If your game is just like 42368528532 other servers out there, people will simply have one goal: grow as fast as they can, establish dominance and them quit. You can't blame them for automatizing this.

I agree to what you have said, but then again, play a server that fulfill your needs. Adapt to the game or choose a different one.
 
Botting isn't carried out for one reason, or even a handful of reasons. People have plenty of reasons for botting.

I botted from the simple light hack in 7.1 to when CipSoft introduced BattlEye. I've used Tibiaauto, BlackD, NG, Elfbot, NeoBot, Xenobot, Windbot, Magebot, plenty of others too.

I didn't care about power, levels, money, it was the addiction of waking up in the morning and looking at 40 characters grinding away, backpacks upon backpacks of loot. It was making scripts that I found the most enjoyable, finding new places to bot, unknown places, botting to a certain level to bot somewhere else, looking through your inventory to see how many rares you had looted, then scripting your highest level to grab items from depot and sell them all. It was the thrill of automation, testing the automation and limits of the game.

I had bots in spawns from swamp trolls, up to navigation setup at Draken Walls with EK/ED healing and team hunting.

Sure - I could do this on a private server but why? You have the capability of spawning everything you want anyway, the thrill of the chance of getting deleted, finding ways around deletion, troubleshooting those problems and coming back better.

In my peak, I had anywhere between 40-50 clients running at a single time, 24/7 with 4 characters per account. The majority of those were deleted, but I botted up to the day they switched BattlEye on.

Some people love Tibia, but don't have the time to spend 12 hours a day, grinding mobs, but they enjoy bosses, to get to a level to fight bosses would take them years playing a couple of hours a week or 30 days of botting.

Tibia is the only game I've ever botted. I've tested out bots on other games, but they don't give me what Tibia did when botting was at it's peak. I miss the bot days.

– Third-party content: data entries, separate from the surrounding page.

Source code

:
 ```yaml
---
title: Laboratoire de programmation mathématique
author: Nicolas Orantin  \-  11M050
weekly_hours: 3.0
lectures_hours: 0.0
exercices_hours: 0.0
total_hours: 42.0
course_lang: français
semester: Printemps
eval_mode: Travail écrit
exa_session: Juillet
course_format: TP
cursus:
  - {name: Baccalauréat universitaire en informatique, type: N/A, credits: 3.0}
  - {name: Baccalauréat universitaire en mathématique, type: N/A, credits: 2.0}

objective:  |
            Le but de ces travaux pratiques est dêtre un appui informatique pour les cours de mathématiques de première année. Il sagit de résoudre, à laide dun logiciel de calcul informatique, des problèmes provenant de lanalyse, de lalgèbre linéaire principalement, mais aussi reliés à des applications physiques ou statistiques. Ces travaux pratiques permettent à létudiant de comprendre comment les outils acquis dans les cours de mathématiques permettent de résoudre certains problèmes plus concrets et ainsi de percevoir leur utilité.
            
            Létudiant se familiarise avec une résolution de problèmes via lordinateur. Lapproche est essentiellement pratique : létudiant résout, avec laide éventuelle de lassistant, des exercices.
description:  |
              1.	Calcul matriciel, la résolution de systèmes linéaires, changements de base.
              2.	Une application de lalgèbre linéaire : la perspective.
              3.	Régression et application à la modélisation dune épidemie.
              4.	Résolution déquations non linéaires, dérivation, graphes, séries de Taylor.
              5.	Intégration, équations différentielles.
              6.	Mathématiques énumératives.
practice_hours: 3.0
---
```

What I'm trying to get to here, is that people are saying botters will bot for X reason and that just isn't the truth. Some people will bot for money, some for power, some for grinding 5000 kills on a boss for rares or achievements. There is and always will be bots on games. No matter what you change on your server, it just simply doesn't matter. Someone will find a way to get an advantage and use a bot to give them the advantage. It's human nature.

For those that say if you don't have the time, don't play. That's a cynical way of looking at it and I don't agree at all.